Julien Gracq, Aubrac
« Croix de basalte monolithiques de l’Aubrac,
grossières, presque informes, à la tête et aux bras très
courts, plantées de guingois sur un simple entassement de blocs de
lave et qui semblent l’ébauche d’un trait d’union
entre le monde mégalithique et le monde chrétien ».
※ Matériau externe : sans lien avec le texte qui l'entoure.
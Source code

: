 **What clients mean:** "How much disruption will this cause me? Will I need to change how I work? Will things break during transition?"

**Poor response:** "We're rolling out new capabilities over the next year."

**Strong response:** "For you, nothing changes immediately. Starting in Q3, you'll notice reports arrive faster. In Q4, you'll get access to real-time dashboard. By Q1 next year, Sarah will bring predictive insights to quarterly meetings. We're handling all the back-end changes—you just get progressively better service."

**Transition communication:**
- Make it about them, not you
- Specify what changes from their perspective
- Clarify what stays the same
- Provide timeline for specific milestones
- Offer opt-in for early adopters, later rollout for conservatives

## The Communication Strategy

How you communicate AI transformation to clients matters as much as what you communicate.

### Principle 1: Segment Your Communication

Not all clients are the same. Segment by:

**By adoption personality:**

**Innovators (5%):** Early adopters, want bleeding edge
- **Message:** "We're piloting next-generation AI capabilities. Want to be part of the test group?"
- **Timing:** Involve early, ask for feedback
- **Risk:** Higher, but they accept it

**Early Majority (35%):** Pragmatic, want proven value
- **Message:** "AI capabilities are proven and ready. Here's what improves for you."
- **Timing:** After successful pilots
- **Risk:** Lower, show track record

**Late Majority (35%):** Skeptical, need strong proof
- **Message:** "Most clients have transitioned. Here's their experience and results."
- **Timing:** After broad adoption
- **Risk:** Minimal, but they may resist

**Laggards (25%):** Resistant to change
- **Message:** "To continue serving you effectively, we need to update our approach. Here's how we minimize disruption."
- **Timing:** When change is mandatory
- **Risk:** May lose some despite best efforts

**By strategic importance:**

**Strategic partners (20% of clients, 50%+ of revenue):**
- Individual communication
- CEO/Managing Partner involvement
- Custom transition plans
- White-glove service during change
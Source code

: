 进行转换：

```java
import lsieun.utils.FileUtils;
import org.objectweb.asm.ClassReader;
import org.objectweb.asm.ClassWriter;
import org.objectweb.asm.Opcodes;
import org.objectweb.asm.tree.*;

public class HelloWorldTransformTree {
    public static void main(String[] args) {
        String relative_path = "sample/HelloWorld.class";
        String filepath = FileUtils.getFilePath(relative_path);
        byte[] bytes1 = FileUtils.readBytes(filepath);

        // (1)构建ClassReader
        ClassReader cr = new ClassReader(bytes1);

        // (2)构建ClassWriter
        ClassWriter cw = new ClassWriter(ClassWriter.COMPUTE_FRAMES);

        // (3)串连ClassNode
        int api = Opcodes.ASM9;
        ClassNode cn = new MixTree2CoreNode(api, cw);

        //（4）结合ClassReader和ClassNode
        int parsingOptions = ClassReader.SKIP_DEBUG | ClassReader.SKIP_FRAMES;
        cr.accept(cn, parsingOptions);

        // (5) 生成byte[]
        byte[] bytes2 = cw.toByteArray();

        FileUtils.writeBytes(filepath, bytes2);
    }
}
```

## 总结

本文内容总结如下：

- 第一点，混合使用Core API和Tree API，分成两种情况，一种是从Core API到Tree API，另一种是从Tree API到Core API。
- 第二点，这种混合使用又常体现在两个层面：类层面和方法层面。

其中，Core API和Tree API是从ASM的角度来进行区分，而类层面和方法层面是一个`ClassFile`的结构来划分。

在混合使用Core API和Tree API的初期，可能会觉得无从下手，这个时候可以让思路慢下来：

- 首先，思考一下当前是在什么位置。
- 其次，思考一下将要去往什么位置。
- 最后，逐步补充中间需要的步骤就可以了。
Julien Gracq, « Liberté Grande »,
éd. Corti 1946
« Rarement je pense au Cézallier, à
l’Aubrac, sans que s’ébauche en moi un mouvement très
singulier qui donne corps à mon souvenir : sur ces hauts plateaux
déployés où la pesanteur semble se réduire comme
sur une mer de la lune, un vertige horizontal se déclenche en moi
qui, comme l’autre à tomber, m’incite à y courir,
à perte de vue, à perdre haleine ».
J. Gracq, « Carnets du Grand Chemin »,
éd. Corti 1992
« Dire qu’il cède à l’appel
de la beauté de ses paysages, d’une beauté à la
fois étrange et sublime, faite de vastes espaces et de brusques ouvertures
d’abîmes, de hauts plateaux et de gorges profondes, ne nous livre
pas le secret de la fascination qu’il éprouve. Même s’il
dit « c’est beau ! ». Il ne fera que toucher à l’apparence
des choses. Ce qui l’arrête ici, en réalité, c’est
lui-même ! Ce qu’il cherche dans ces horizons et ce qu’il
y trouve, c’est sa propre humanité »
A. Chamson
« Voici donc la montée vers cette terre
haute où une vie nouvelle est peut-être possible. Un endroit
qui échappe aux puissances du monde, une sorte de lieu d’asile
»
Nicole Lombard, Etrangers sur l’Aubrac, les
ed du Bon Albert, 1999
« Il est absurde, sans doute, de faire des listes
de lieux, pour la Lozère : car la Lozère est un non-lieu. On
ne va pas pour y voir ceci ou cela, on y par pour y éprouver, on y
va pour y être. La Lozère est pur espace ; et l’espace,
c’est le contraire du lieu : ce qui lui échappe de toute part
»
Renaud Camus, le département de la Lozère,
POL 1996
« L’herbe ici (sur le Mont Lozère)
est entourée de ciel, et nous aussi. Il y a beaucoup de ciel au-dessus
de notre tête, évidemment -mais beaucoup aussi sous nos pas
; beaucoup devant, beaucoup derrière : jusqu’à l’Aigoual,
jusqu’au Ventoux, jusqu’à la Garde-Guérin, et jusqu’au-delà
de Fortunio.
L’herbe, le ciel et nous sommes pétris dans la même impalpable
matière, modelés dans une unique substance diffuse , allégés
dans le sein d’une seule non-matière, une couleur sans support,
une vue sans image, volume sans épaisseur, sans résistance,
sans limites ni contours. Au sommet du Lozère on marche dans le ciel,
indéfiniment.
(…) On y marche comme on ferait sur la grève, sur une terrasse
ou dans un rêve. Pas un arbre, aucun repère : le pur délice
sans chemin. (…) Nul effort spécial à fournir. Les jambes
et le torse s’oublient, le promeneur est un corps glorieux, le sport
serait un peu vulgaire : nous ne sommes pas des alpinistes. Nous sommes pourtant
des passagers du vide, des compagnons errants de l’air, sentinelles
au balcon de vivre, spectres joyeux dans la lumière ».